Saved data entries
::::::::::

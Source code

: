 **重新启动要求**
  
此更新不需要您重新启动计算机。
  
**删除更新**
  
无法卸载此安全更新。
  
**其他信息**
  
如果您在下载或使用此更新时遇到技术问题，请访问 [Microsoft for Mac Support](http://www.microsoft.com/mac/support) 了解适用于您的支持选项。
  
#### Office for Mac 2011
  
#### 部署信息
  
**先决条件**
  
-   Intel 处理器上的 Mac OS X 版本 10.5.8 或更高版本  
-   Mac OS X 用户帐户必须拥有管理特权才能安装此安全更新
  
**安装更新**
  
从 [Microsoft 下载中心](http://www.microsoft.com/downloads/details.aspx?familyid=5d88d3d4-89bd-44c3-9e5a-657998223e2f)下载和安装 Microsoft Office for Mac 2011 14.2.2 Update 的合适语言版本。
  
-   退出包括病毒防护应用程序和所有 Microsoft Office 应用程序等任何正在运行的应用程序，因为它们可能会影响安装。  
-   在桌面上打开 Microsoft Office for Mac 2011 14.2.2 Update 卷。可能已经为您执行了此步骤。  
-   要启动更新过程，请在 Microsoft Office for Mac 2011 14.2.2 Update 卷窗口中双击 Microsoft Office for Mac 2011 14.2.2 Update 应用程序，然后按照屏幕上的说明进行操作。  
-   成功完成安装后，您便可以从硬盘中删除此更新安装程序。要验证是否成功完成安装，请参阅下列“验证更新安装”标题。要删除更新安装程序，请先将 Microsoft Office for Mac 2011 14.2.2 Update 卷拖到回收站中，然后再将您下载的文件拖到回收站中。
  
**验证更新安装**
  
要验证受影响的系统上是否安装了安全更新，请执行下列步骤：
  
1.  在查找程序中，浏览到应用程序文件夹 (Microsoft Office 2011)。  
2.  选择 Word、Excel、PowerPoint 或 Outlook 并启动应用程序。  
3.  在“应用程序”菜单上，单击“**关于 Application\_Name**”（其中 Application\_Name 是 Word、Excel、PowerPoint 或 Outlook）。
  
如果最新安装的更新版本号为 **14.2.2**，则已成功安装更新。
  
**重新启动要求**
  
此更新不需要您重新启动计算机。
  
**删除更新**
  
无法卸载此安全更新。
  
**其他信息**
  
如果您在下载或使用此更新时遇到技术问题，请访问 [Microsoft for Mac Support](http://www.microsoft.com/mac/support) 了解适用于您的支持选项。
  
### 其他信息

::::::::::

**INSTRUCTIONS TO FOLLOW**
Please transcribe all of the records, keeping every line exactly as it is.

**OUTPUT OF THE TASK**
Source code

: **重新启动要求**
  
此更新不需要您重新启动计算机。
  
**删除更新**
  
无法卸载此安全更新。
  
**其他信息**
  
如果您在下载或使用此更新时遇到技术问题，请访问 [Microsoft for Mac Support](http://www.microsoft.com/mac/support) 了解适用于您的支持选项。
  
#### Office for Mac 2011
  
#### 部署信息
  
**先决条件**
  
-   Intel 处理器上的 Mac OS X 版本 10.5.8 或更高版本  
-   Mac OS X 用户帐户必须拥有管理特权才能安装此安全更新
  
**安装更新**
  
从 [Microsoft 下载中心](http://www.microsoft.com/downloads/details.aspx?familyid=5d88d3d4-89bd-44c3-9e5a-657998223e2f)下载和安装 Microsoft Office for Mac 2011 14.2.2 Update 的合适语言版本。
  
-   退出包括病毒防护应用程序和所有 Microsoft Office 应用程序等任何正在运行的应用程序，因为它们可能会影响安装。  
-   在桌面上打开 Microsoft Office for Mac 2011 14.2.2 Update 卷。可能已经为您执行了此步骤。  
-   要启动更新过程，请在 Microsoft Office for Mac 2011 14.2.2 Update 卷窗口中双击 Microsoft Office for Mac 2011 14.2.2 Update 应用程序，然后按照屏幕上的说明进行操作。  
-   成功完成安装后，您便可以从硬盘中删除此更新安装程序。要验证是否成功完成安装，请参阅下列“验证更新安装”标题。要删除更新安装程序，请先将 Microsoft Office for Mac 2011 14.2.2 Update 卷拖到回收站中，然后再将您下载的文件拖到回收站中。
  
**验证更新安装**
  
要验证受影响的系统上是否安装了安全更新，请执行下列步骤：
  
1.  在查找程序中，浏览到应用程序文件夹 (Microsoft Office 2011)。  
2.  选择 Word、Excel、PowerPoint 或 Outlook 并启动应用程序。  
3.  在“应用程序”菜单上，单击“**关于 Application\_Name**”（其中 Application\_Name 是 Word、Excel、PowerPoint 或 Outlook）。
  
如果最新安装的更新版本号为 **14.2.2**，则已成功安装更新。
  
**重新启动要求**
  
此更新不需要您重新启动计算机。
  
**删除更新**
  
无法卸载此安全更新。
  
**其他信息**
  
如果您在下载或使用此更新时遇到技术问题，请访问 [Microsoft for Mac Support](http://www.microsoft.com/mac/support) 了解适用于您的支持选项。
  
### 其他信息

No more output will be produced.